**Goal of the exercise**
Repeat all of the records word for word, but skip any picture.

**Given records**

+++++

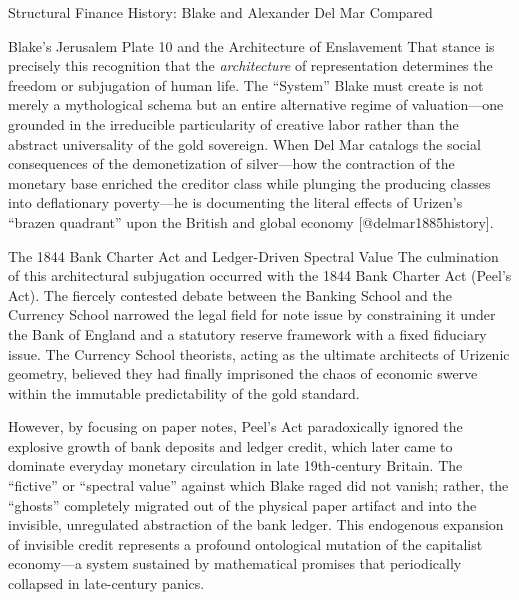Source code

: \documentclass[
  ignorenonframetext,
]{beamer}
\begin{document}
\begin{frame}{Structural Finance History: Blake and Alexander Del Mar
Compared}
\begin{block}{Blake's Jerusalem Plate 10 and the Architecture of
Enslavement}
That stance is precisely this recognition that the \emph{architecture}
of representation determines the freedom or subjugation of human life.
The ``System'' Blake must create is not merely a mythological schema but
an entire alternative regime of valuation---one grounded in the
irreducible particularity of creative labor rather than the abstract
universality of the gold sovereign. When Del Mar catalogs the social
consequences of the demonetization of silver---how the contraction of
the monetary base enriched the creditor class while plunging the
producing classes into deflationary poverty---he is documenting the
literal effects of Urizen's ``brazen quadrant'' upon the British and
global economy {[}@delmar1885history{]}.
\end{block}

\begin{block}{The 1844 Bank Charter Act and Ledger-Driven Spectral
Value}
\protect{}\label{the-1844-bank-charter-act-and-ledger-driven-spectral-value}
The culmination of this architectural subjugation occurred with the 1844
Bank Charter Act (Peel's Act). The fiercely contested debate between the
Banking School and the Currency School narrowed the legal field for note
issue by constraining it under the Bank of England and a statutory
reserve framework with a fixed fiduciary issue. The Currency School
theorists, acting as the ultimate architects of Urizenic geometry,
believed they had finally imprisoned the chaos of economic swerve within
the immutable predictability of the gold standard.

However, by focusing on paper notes, Peel's Act paradoxically ignored
the explosive growth of bank deposits and ledger credit, which later
came to dominate everyday monetary circulation in late 19th-century
Britain. The ``fictive'' or ``spectral value'' against which Blake raged
did not vanish; rather, the ``ghosts'' completely migrated out of the
physical paper artifact and into the invisible, unregulated abstraction
of the bank ledger. This endogenous expansion of invisible credit
represents a profound ontological mutation of the capitalist economy---a
system sustained by mathematical promises that periodically collapsed in
late-century panics.
\end{block}


\end{frame}
\end{document}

+++++

**Response for this exercise**
Source code

: \documentclass[
  ignorenonframetext,
]{beamer}
\begin{document}
\begin{frame}{Structural Finance History: Blake and Alexander Del Mar
Compared}
\begin{block}{Blake's Jerusalem Plate 10 and the Architecture of
Enslavement}
That stance is precisely this recognition that the \emph{architecture}
of representation determines the freedom or subjugation of human life.
The ``System'' Blake must create is not merely a mythological schema but
an entire alternative regime of valuation---one grounded in the
irreducible particularity of creative labor rather than the abstract
universality of the gold sovereign. When Del Mar catalogs the social
consequences of the demonetization of silver---how the contraction of
the monetary base enriched the creditor class while plunging the
producing classes into deflationary poverty---he is documenting the
literal effects of Urizen's ``brazen quadrant'' upon the British and
global economy {[}@delmar1885history{]}.
\end{block}

\begin{block}{The 1844 Bank Charter Act and Ledger-Driven Spectral
Value}
\protect{}\label{the-1844-bank-charter-act-and-ledger-driven-spectral-value}
The culmination of this architectural subjugation occurred with the 1844
Bank Charter Act (Peel's Act). The fiercely contested debate between the
Banking School and the Currency School narrowed the legal field for note
issue by constraining it under the Bank of England and a statutory
reserve framework with a fixed fiduciary issue. The Currency School
theorists, acting as the ultimate architects of Urizenic geometry,
believed they had finally imprisoned the chaos of economic swerve within
the immutable predictability of the gold standard.

However, by focusing on paper notes, Peel's Act paradoxically ignored
the explosive growth of bank deposits and ledger credit, which later
came to dominate everyday monetary circulation in late 19th-century
Britain. The ``fictive'' or ``spectral value'' against which Blake raged
did not vanish; rather, the ``ghosts'' completely migrated out of the
physical paper artifact and into the invisible, unregulated abstraction
of the bank ledger. This endogenous expansion of invisible credit
represents a profound ontological mutation of the capitalist economy---a
system sustained by mathematical promises that periodically collapsed in
late-century panics.
\end{block}


\end{frame}
\end{document}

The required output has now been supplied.